How To Create And Install GIMP Brushes For Beginners

by Paul

There's many reasons for creating your own brushes. It can seem a daunting task, but it's actually quite the opposite!

There'll come a time in your GIMP career where the brushes that it provides for you simply won't cut it and you'll have to create your own. Fortunately, this is much easier than you might think.

Most other sources try and overcomplicate the process of making a brush, but they really needn't. It's even simpler if all you wish to do is use a brush that someone else has already created!

Like most things with GIMP, it's enjoyable to create and play around with the results - the brushes won't go away so you might find a use for them in the future.

If you're unsure about any of the basics of GIMP, you can find out about them here.

Creating A Brush

If you've found yourself on this article, you're likely to already have an idea as to what you want the brush to be. However, if you've not, simple designs often work best ensuring they're of a relatively small size.
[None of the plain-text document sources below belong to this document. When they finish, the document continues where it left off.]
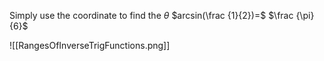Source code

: Simply use the coordinate to find the $\theta$
$arcsin(\frac {1}{2})=$ $\frac {\pi}{6}$

![[RangesOfInverseTrigFunctions.png]]
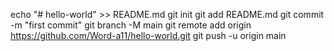 echo "# hello-world" >> README.md
git init
git add README.md
git commit -m "first commit"
git branch -M main
git remote add origin https://github.com/Word-a11/hello-world.git
git push -u origin main
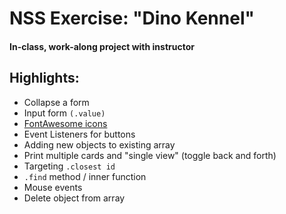 # NSS Exercise: "Dino Kennel"
#### In-class, work-along project with instructor

## Highlights:
- Collapse a form
- Input form `(.value)`
- [FontAwesome icons](https://fontawesome.com/icons?d=gallery&m=free)
- Event Listeners for buttons
- Adding new objects to existing array
- Print multiple cards and "single view" (toggle back and forth)
- Targeting `.closest id`
- `.find` method / inner function
- Mouse events
- Delete object from array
I'll be using the following shamrock design I've created which would be perfect for St Patrick's day or any other Irish picture's needs! It's perhaps slightly more detailed than you'd want a brush to be, but GIMP comes with a bell pepper brush which besides being curious as to why they've included it (I've still no idea why!), is far more detailed than mine.


Once you've got your design, adding it to your current brushes is easy. Simply go to File->Export and locate the GIMP files. By default, this can be found by clicking on your user on the left hand panel of the export window and then the .gimp2.8 folder in the main panel if you're using the latest version.

If you're not using the latest version, you'll just have a different number after .gimp. The process should be exactly the same.

After you're in the .gimp2.8 folder, find the brushes folder and here's where you'll be saving the brush file.

However, we need to make sure that we're saving it as a brush file. To do this, click the plus button beneath "Select File Type" and select "GIMP brush" from the list. Finally, click export.


Accessing Brushes In GIMP

Now we have our brush in the correct folder, we need to update GIMP to reflect this. Open up the brushes dialogue by pressing Shift+Ctrl+B.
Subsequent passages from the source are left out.